# Drives like a sedan



## Phydeauxman (Mar 17, 2017)

Went to the dealer event tonight to get our first look at the Atlas. They had 4 different ones there but one of them was the exact one we want. Very nice. Wife loves it and says it drives very similar to her Passat. We had already put down a $500 deposit a few weeks ago and the dealer said tonight that we should find out next week when we would be able to take delivery.


----------



## edyvw (May 1, 2009)

Phydeauxman said:


> Went to the dealer event tonight to get our first look at the Atlas. They had 4 different ones there but one of them was the exact one we want. Very nice. Wife loves it and says it drives very similar to her Passat. We had already put down a $500 deposit a few weeks ago and the dealer said tonight that we should find out next week when we would be able to take delivery.


Can you elaborate more on driving impressions?


----------



## Phydeauxman (Mar 17, 2017)

edyvw said:


> Can you elaborate more on driving impressions?


My wife drove it because it will be here vehicle...I was the passenger in the back.
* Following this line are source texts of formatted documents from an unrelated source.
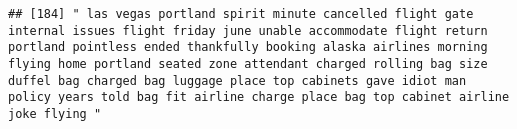 \documentclass[
]{article}
\begin{document}
\begin{verbatim}
## [184] " las vegas portland spirit minute cancelled flight gate internal issues flight friday june unable accommodate flight return portland pointless ended thankfully booking alaska airlines morning flying home portland seated zone attendant charged rolling bag size duffel bag charged bag luggage place top cabinets gave idiot man policy years told bag fit airline charge place bag top cabinet airline joke flying "                                                                                                                                                                                                                                                                                                                                                                                                                                                                                                                                                                                                                                                                                                                                                                                                                                                                                                                                                                                                                                                                                                                                                                                                                                                                                                                                                                      

\end{verbatim}
\end{document}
Rode very comfortably and the middle row seats were roomy and comfortable. She said it was like driving her Passat and not the Escalade she used to have. Engine sits low so it has a lower center of gravity...therefor you don't get the roll you get with other suvs in curves and turns. She felt it accelerated good and was very smooth. She had no complaints.


----------



## utsava (Jun 5, 2002)

Both my wife and I test drive one yesterday. Coming from a Tiguan and a Jetta, my impressions were it drove like a VW. Considering how much bigger it is than our cars, it didn't feel it. The biggest thing I noticed was the size of the hood in front of me. The turning radius was great. The pickup was adequate. Nothing to write home about, but not an issue. Handing seemed good for a vehicle that size. Took turns well, etc. overall, I really like it. Looks a tad nicer in person than I expected too.


----------



## Zaris (Jun 11, 2010)

The driving impressions you both described are on par with my own. Less body sway compared with the Honda Pilot, and I think part of that is indeed due to how low mounted the engine is (a quality of the MQB platform, perhaps).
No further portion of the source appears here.